It was my first week at Intercom, and a report from one of our investors at Social Capital landed in my inbox. It was the first time I’d seen an ARR Build.
Ever been on a blind date? I have. It was like that—very daunting. The ARR Build didn’t make much sense to me . I didn’t have a clue what it meant to record “Gross New ARR” or how to think about “Expansion”, “Contraction”, or “Churn.” And what on earth was “NRR”? So. Many. Acronyms.
But what was scary at first quickly became clear as I asked questions and listened—the recipe for any successful date.
I quickly learned why breaking ARR into its component parts was critical to understanding the story of the business and how to influence it. Each component represented a distinct and different area of the business we could impact. With this fundamental and deep understanding of Intercom’s ARR, we oriented the company. Specific teams were assigned to own different components and their associated targets. This shift in focus played a huge role in driving the hyper-growth in the years that followed.

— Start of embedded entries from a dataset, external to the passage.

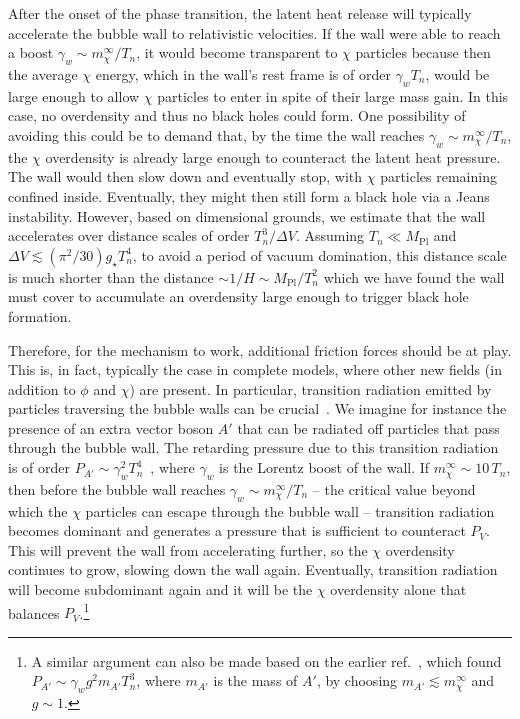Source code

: \documentclass[
onecolumn, %
11pt, %
tightenlines,
superscriptaddress, %
nofootinbib, %
preprintnumbers, %
prd %
]{revtex4-1}
\begin{document}
After the onset of the phase transition, the latent heat release will typically accelerate the bubble wall to relativistic velocities.  If the wall were able to reach a boost $\gamma_w \sim m_\chi^\infty / T_n$, it would become transparent to $\chi$ particles because then the average $\chi$ energy, which in the wall's rest frame is of order $\gamma_w T_n$, would be large enough to allow $\chi$ particles to enter in spite of their large mass gain. In this case, no overdensity and thus no black holes could form.  One possibility of avoiding this could be to demand that, by the time the wall reaches $\gamma_w \sim m_\chi^\infty / T_n$, the $\chi$ overdensity is already large enough to counteract the latent heat pressure.  The wall would then slow down and eventually stop, with $\chi$ particles remaining confined inside. Eventually, they might then still form a black hole via a Jeans instability. However, based on dimensional grounds, we estimate that the wall accelerates over distance scales of order $T_n^3 / \Delta V$. Assuming $T_n \ll M_\text{Pl}$ and $\Delta V \lesssim (\pi^2/30) g_\star T_n^4$, to avoid a period of vacuum domination, this distance scale is much shorter than the distance $\sim 1/H \sim M_\text{Pl}/T_n^2$ which we have found the wall must cover to accumulate an overdensity large enough to trigger black hole formation.

Therefore, for the mechanism to work, additional friction forces should be at play. This is, in fact, typically the case in complete models, where other new fields (in addition to $\phi$ and $\chi$) are present. In particular, transition radiation emitted by particles traversing the bubble walls can be crucial~\cite{Bodeker:2017cim, Hoche:2020ysm}.  We imagine for instance the presence of an extra vector boson $A'$ that can be radiated off particles that pass through the bubble wall.  The retarding pressure due to this transition radiation is of order $P_{A'} \sim \gamma_w^2 T_n^4$~\cite{Hoche:2020ysm}, where $\gamma_w$ is the Lorentz boost of the wall. If $m_\chi^\infty \sim 10\,T_n$, then before the bubble wall reaches $\gamma_w \sim m_\chi^\infty / T_n$ -- the critical value beyond which the $\chi$ particles can escape through the bubble wall -- transition radiation becomes dominant and generates a pressure that is sufficient to counteract $P_V$. This will prevent the wall from accelerating further, so the $\chi$ overdensity continues to grow, slowing down the wall again. Eventually, transition radiation will become subdominant again and it will be the $\chi$ overdensity alone that balances $P_V$.\footnote{A similar argument can also be made based on the earlier ref.~\cite{Bodeker:2017cim}, which found $P_{A'} \sim \gamma_w g^2 m_{A'} T_n^3$, where $m_{A'}$ is the mass of $A'$, by choosing $m_{A'} \lesssim m_\chi^\infty$ and $g \sim 1$.}
\end{document}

This “first date” with ARR marked the beginning of my journey to unravel what the hell it is, how it comes to be, and how to measure and forecast it properly. To understand ARR it should be broken into its component parts.
Isn’t Bobby a great storyteller? Alright, let’s get right into it. From the ground up.
Total ARR
Reporting on Annual Recurring Revenue is like building a house: You must start with a solid foundation. That foundation is Total ARR, which is a great place to start because it’s easy to measure and calculate. Put simply, it’s the total Annual Recurring Revenue from all customers over time.
Net New ARR
Next, you want to calculate net changes in ARR from one period to the next, which we call Net New ARR. You’ll want to set goals against Net New ARR and examine benchmarks (which we’ll discuss later) to understand how well your business is growing.
Calculating Net New ARR
From here, we need to break down Net New ARR into parts based on the type of ARR, which will expose added and lost revenue in a given period. This helps paint a clear picture of how customers’ actions impact the business.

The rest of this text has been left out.